Friday, October 27, 2006

I can push out the jive just fine, but I really have problems bringing in the love.

I'm taking a bit of a risk, blogging tonight. Not because I am currently hanging off a cliff with my left hand and typing with my right, but because the power has been off for about a total of three hours tonight and has gone off and come back on many, many times, and my computer is a delicate flower.

The first light I could find came from my phone - cordless, schmordless, I've had this phone (see-through with teen-girl-color insides) for years and will have it as long as it works. So I called my mom, and after forty minutes of talking to her from the dark, accepted this new lightless reality and went off in search of real light - flashlights, candles, lighters, whatever.

I'm quite lucky to have the mother that I have -- she talked to me basically the whole time, taking my low-voiced "it's back on again. now it's off. on. off" interjections in stride. At one point, she said "Wow, I think I'm turning on every light in the house because I know it's dark for you" (this because I was keeping her thoroughly updated on the status of darkness). Nothing like gratuitous light-turning-on to make a person feel loved.
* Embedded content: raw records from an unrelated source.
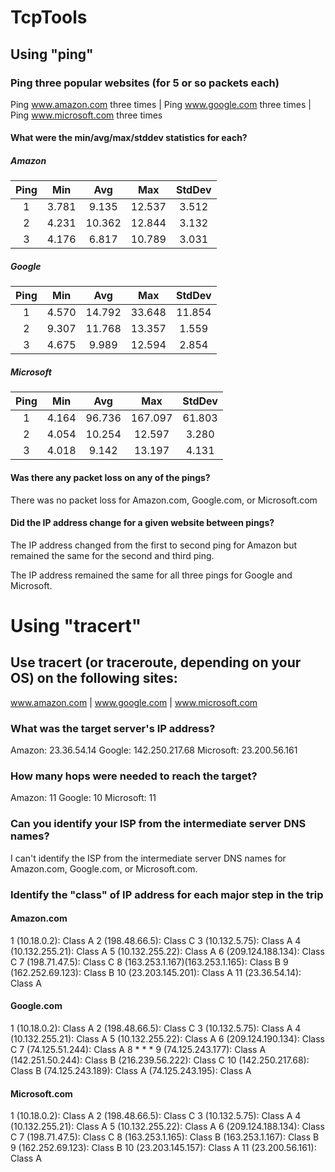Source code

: # TcpTools

## Using "ping" 
### Ping three popular websites (for 5 or so packets each)

  Ping www.amazon.com three times | Ping www.google.com  three times | Ping www.microsoft.com three times

#### What were the min/avg/max/stddev statistics for each?

##### Amazon

  | Ping     | Min      | Avg      | Max     | StdDev  |
  | :----:   | :----:   |  :----:  | :----:  | :----:  |
  | 1        | 3.781    | 9.135    | 12.537  | 3.512   |
  | 2        | 4.231    | 10.362   | 12.844  | 3.132   |
  | 3        | 4.176    | 6.817    | 10.789  | 3.031   |

##### Google

  | Ping     | Min      | Avg      | Max     | StdDev  |
  | :----:   | :----:   |  :----:  | :----:  | :----:  |
  | 1        | 4.570    | 14.792   | 33.648  | 11.854  |
  | 2        | 9.307    | 11.768   | 13.357  | 1.559   |
  | 3        | 4.675    | 9.989    | 12.594  | 2.854   |

##### Microsoft

  | Ping     | Min      | Avg      | Max     | StdDev  |
  | :----:   | :----:   |  :----:  | :----:  | :----:  |
  | 1        | 4.164    | 96.736   | 167.097 | 61.803  |
  | 2        | 4.054    | 10.254   | 12.597  | 3.280   |
  | 3        | 4.018    | 9.142    | 13.197  | 4.131   |

#### Was there any packet loss on any of the pings?

  There was no packet loss for Amazon.com, Google.com, or Microsoft.com


#### Did the IP address change for a given website between pings?

  The IP address changed from the first to second ping for Amazon but 
  remained the same for the second and third ping.

  The IP address remained the same for all three pings for Google and Microsoft.
  
  
# Using "tracert" 
## Use tracert (or traceroute, depending on your OS) on the following sites:
www.amazon.com | www.google.com | www.microsoft.com


### What was the target server's IP address?

Amazon: 23.36.54.14
Google: 142.250.217.68
Microsoft: 23.200.56.161

### How many hops were needed to reach the target?

Amazon: 11
Google: 10
Microsoft: 11

### Can you identify your ISP from the intermediate server DNS names?

I can't identify the ISP from the intermediate server DNS names for 
Amazon.com, Google.com, or Microsoft.com.



### Identify the "class" of IP address for each major step in the trip

#### Amazon.com

1 (10.18.0.2): Class A
2 (198.48.66.5): Class C
3 (10.132.5.75): Class A
4 (10.132.255.21): Class A
5 (10.132.255.22): Class A
6 (209.124.188.134): Class C
7 (198.71.47.5): Class C
8 (163.253.1.167)(163.253.1.165): Class B
9 (162.252.69.123): Class B
10 (23.203.145.201): Class A
11 (23.36.54.14): Class A

#### Google.com

1 (10.18.0.2): Class A
2 (198.48.66.5): Class C
3 (10.132.5.75): Class A
4 (10.132.255.21): Class A
5 (10.132.255.22): Class A 
6 (209.124.190.134): Class C 
7 (74.125.51.244): Class A 
8 * * *
9 (74.125.243.177): Class A 
  (142.251.50.244): Class B 
  (216.239.56.222): Class C 
10 (142.250.217.68): Class B 
   (74.125.243.189): Class A 
   (74.125.243.195): Class A
   
#### Microsoft.com

1 (10.18.0.2): Class A
2 (198.48.66.5): Class C
3 (10.132.5.75): Class A
4 (10.132.255.21): Class A
5 (10.132.255.22): Class A
6 (209.124.188.134): Class C
7 (198.71.47.5): Class C
8 (163.253.1.165): Class B
  (163.253.1.167): Class B
9 (162.252.69.123): Class B
10 (23.203.145.157): Class A
11 (23.200.56.161): Class A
It's amazing to me that in middle America in the year 2006, I would be scrounging around in the dark looking for a way to make fire. This is not a complaint about the electric company's service -- in fact, it's probably telling that I had such a problem coming up with alternatives to electricity. It's more like, damn -- we see ourselves as so very advanced, and yet at any second you can be plunged back into the most basic world, sewing by candlelight.

But, 1806 conditions or not, the Halloween costume must go on.